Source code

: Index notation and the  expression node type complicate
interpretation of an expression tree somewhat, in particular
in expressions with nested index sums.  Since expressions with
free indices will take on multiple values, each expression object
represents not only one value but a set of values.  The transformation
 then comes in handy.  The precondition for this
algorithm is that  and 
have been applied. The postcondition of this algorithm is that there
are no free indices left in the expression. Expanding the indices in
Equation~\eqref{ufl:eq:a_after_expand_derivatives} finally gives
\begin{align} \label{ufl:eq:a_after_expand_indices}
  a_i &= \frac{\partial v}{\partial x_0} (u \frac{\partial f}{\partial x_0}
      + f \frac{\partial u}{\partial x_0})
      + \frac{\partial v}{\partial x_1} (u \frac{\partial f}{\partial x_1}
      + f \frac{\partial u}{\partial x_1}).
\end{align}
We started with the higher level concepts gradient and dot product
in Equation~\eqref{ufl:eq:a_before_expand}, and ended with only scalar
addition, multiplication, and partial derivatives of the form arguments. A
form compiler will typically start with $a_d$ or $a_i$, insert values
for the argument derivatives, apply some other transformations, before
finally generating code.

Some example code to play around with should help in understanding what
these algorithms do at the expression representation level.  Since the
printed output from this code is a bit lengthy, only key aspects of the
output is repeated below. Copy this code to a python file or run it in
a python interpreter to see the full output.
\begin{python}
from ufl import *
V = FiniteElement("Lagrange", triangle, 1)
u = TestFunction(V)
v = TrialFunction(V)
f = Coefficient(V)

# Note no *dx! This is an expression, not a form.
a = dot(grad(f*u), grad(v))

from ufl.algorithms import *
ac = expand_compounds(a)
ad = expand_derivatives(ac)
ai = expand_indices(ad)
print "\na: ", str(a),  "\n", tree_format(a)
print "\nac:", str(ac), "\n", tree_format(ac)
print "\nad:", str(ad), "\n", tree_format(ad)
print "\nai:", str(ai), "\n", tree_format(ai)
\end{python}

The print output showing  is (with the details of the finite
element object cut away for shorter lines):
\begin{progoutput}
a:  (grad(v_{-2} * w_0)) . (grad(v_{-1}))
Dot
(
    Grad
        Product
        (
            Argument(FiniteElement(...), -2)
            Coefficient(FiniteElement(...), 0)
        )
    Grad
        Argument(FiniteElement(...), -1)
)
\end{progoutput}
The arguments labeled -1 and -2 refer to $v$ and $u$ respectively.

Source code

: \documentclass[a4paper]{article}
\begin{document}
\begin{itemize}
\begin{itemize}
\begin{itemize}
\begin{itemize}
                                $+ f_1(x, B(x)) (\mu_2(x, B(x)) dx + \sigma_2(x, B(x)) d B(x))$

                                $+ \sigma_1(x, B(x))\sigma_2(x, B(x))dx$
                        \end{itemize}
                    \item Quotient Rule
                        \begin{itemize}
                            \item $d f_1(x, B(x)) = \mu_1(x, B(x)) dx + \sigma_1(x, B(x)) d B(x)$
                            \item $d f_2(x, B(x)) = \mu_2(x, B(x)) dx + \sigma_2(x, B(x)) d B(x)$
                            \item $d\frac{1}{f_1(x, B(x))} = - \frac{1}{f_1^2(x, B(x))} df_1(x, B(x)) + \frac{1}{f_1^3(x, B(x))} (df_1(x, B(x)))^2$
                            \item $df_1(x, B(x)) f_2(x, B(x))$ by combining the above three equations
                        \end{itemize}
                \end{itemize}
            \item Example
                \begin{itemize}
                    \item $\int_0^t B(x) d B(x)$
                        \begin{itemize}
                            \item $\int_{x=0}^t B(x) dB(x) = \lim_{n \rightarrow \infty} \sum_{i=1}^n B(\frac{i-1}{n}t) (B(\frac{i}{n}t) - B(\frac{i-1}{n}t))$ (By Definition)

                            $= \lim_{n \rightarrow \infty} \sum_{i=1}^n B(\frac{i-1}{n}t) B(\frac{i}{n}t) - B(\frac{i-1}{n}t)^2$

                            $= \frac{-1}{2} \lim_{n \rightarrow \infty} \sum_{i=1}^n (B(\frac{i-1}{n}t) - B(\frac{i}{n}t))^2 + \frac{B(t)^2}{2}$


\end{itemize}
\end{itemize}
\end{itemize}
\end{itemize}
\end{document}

■ EXERCISE BRIEF: Each line above from the one with "The print output" up to and including the one with "dx + \sigma_2(x, B(x)) d B(x)$" must be set down exactly, and no line outside that span may appear.

■ RESULT FOR THIS EXERCISE:
The print output showing  is (with the details of the finite
element object cut away for shorter lines):
\begin{progoutput}
a:  (grad(v_{-2} * w_0)) . (grad(v_{-1}))
Dot
(
    Grad
        Product
        (
            Argument(FiniteElement(...), -2)
            Coefficient(FiniteElement(...), 0)
        )
    Grad
        Argument(FiniteElement(...), -1)
)
\end{progoutput}
The arguments labeled -1 and -2 refer to $v$ and $u$ respectively.

Source code

: \documentclass[a4paper]{article}
\begin{document}
\begin{itemize}
\begin{itemize}
\begin{itemize}
\begin{itemize}
                                $+ f_1(x, B(x)) (\mu_2(x, B(x)) dx + \sigma_2(x, B(x)) d B(x))$

                                $+ \sigma_1(x, B(x))\sigma_2(x, B(x))dx$
                        \end{itemize}
                    \item Quotient Rule
                        \begin{itemize}
                            \item $d f_1(x, B(x)) = \mu_1(x, B(x)) dx + \sigma_1(x, B(x)) d B(x)$
                            \item $d f_2(x, B(x)) = \mu_2(x, B(x)) dx + \sigma_2(x, B(x)) d B(x)$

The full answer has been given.